> _Activity_: Repeat the data exactly. Pictures are not part of the copy.

Saved data entries:

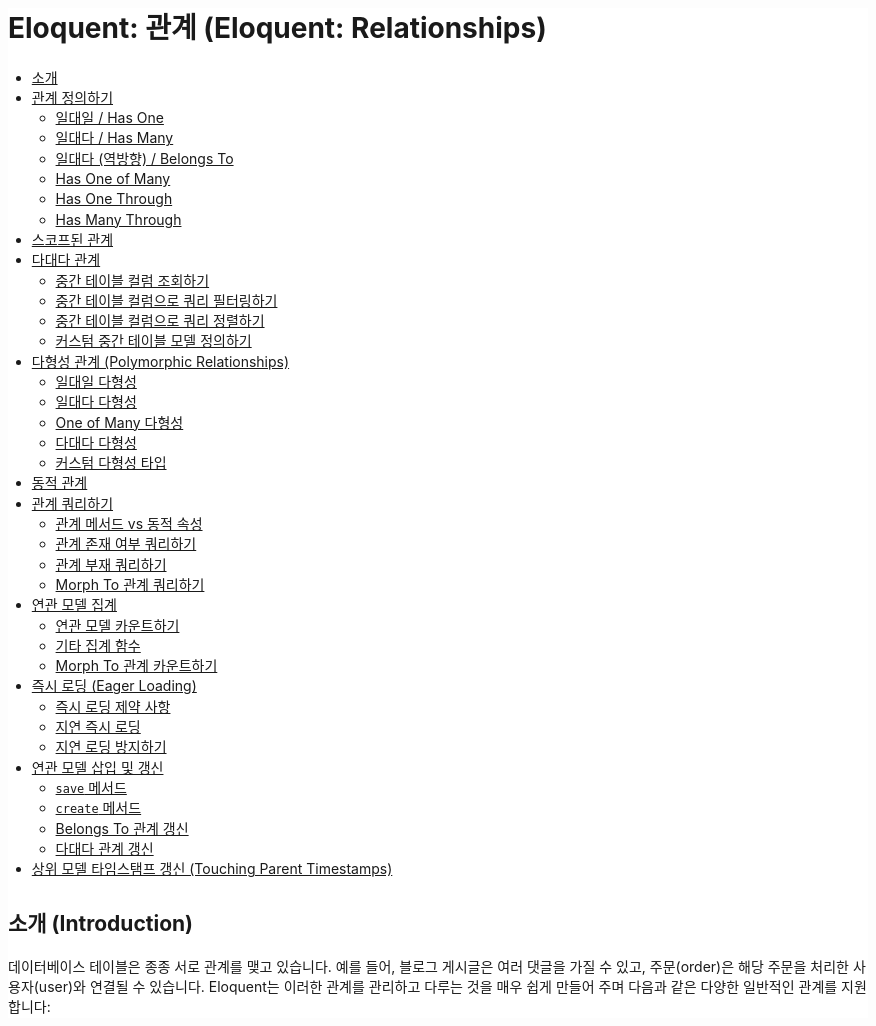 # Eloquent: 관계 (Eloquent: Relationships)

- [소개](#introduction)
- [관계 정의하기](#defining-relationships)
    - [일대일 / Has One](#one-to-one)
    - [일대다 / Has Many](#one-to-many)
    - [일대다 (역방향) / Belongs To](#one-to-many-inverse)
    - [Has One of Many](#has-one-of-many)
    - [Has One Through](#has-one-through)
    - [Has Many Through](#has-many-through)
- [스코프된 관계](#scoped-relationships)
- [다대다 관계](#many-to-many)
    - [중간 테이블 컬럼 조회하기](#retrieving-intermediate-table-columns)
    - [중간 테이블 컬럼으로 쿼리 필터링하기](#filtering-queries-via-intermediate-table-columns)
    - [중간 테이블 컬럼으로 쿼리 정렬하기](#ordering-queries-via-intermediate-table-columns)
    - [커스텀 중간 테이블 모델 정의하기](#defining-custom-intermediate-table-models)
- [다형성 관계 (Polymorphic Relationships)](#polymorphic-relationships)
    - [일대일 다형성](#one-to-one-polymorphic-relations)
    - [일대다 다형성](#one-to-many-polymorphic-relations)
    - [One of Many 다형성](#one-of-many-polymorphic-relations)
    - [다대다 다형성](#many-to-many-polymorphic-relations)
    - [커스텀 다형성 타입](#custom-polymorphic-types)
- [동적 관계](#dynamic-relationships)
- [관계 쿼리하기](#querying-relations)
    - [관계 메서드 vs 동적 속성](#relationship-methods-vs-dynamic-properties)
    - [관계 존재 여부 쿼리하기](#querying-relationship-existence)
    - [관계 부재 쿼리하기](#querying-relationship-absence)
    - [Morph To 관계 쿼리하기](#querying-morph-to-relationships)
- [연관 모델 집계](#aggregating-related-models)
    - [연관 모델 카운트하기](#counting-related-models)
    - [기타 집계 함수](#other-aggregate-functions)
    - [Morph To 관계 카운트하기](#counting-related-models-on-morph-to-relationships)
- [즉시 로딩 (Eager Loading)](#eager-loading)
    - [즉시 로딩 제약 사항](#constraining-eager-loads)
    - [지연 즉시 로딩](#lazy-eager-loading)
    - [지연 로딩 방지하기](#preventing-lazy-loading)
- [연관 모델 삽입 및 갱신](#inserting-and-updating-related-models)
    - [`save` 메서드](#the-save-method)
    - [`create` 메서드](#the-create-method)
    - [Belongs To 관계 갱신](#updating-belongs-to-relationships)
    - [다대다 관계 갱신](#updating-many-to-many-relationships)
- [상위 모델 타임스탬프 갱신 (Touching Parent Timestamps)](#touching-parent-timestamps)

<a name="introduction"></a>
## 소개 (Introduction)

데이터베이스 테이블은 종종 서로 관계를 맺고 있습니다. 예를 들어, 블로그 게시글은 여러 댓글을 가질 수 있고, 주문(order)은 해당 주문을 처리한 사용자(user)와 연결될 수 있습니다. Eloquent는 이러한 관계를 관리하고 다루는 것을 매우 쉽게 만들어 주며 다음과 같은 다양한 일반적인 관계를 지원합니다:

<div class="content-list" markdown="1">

> _Answer to this exercise_:
 # Eloquent: 관계 (Eloquent: Relationships)

- [소개](#introduction)
- [관계 정의하기](#defining-relationships)
    - [일대일 / Has One](#one-to-one)
    - [일대다 / Has Many](#one-to-many)
    - [일대다 (역방향) / Belongs To](#one-to-many-inverse)
    - [Has One of Many](#has-one-of-many)
    - [Has One Through](#has-one-through)
    - [Has Many Through](#has-many-through)
- [스코프된 관계](#scoped-relationships)
- [다대다 관계](#many-to-many)
    - [중간 테이블 컬럼 조회하기](#retrieving-intermediate-table-columns)
    - [중간 테이블 컬럼으로 쿼리 필터링하기](#filtering-queries-via-intermediate-table-columns)
    - [중간 테이블 컬럼으로 쿼리 정렬하기](#ordering-queries-via-intermediate-table-columns)
    - [커스텀 중간 테이블 모델 정의하기](#defining-custom-intermediate-table-models)
- [다형성 관계 (Polymorphic Relationships)](#polymorphic-relationships)
    - [일대일 다형성](#one-to-one-polymorphic-relations)
    - [일대다 다형성](#one-to-many-polymorphic-relations)
    - [One of Many 다형성](#one-of-many-polymorphic-relations)
    - [다대다 다형성](#many-to-many-polymorphic-relations)
    - [커스텀 다형성 타입](#custom-polymorphic-types)
- [동적 관계](#dynamic-relationships)
- [관계 쿼리하기](#querying-relations)
    - [관계 메서드 vs 동적 속성](#relationship-methods-vs-dynamic-properties)
    - [관계 존재 여부 쿼리하기](#querying-relationship-existence)
    - [관계 부재 쿼리하기](#querying-relationship-absence)
    - [Morph To 관계 쿼리하기](#querying-morph-to-relationships)
- [연관 모델 집계](#aggregating-related-models)
    - [연관 모델 카운트하기](#counting-related-models)
    - [기타 집계 함수](#other-aggregate-functions)
    - [Morph To 관계 카운트하기](#counting-related-models-on-morph-to-relationships)
- [즉시 로딩 (Eager Loading)](#eager-loading)
    - [즉시 로딩 제약 사항](#constraining-eager-loads)
    - [지연 즉시 로딩](#lazy-eager-loading)
    - [지연 로딩 방지하기](#preventing-lazy-loading)
- [연관 모델 삽입 및 갱신](#inserting-and-updating-related-models)
    - [`save` 메서드](#the-save-method)
    - [`create` 메서드](#the-create-method)
    - [Belongs To 관계 갱신](#updating-belongs-to-relationships)
    - [다대다 관계 갱신](#updating-many-to-many-relationships)
- [상위 모델 타임스탬프 갱신 (Touching Parent Timestamps)](#touching-parent-timestamps)

<a name="introduction"></a>
## 소개 (Introduction)

데이터베이스 테이블은 종종 서로 관계를 맺고 있습니다. 예를 들어, 블로그 게시글은 여러 댓글을 가질 수 있고, 주문(order)은 해당 주문을 처리한 사용자(user)와 연결될 수 있습니다. Eloquent는 이러한 관계를 관리하고 다루는 것을 매우 쉽게 만들어 주며 다음과 같은 다양한 일반적인 관계를 지원합니다:

<div class="content-list" markdown="1">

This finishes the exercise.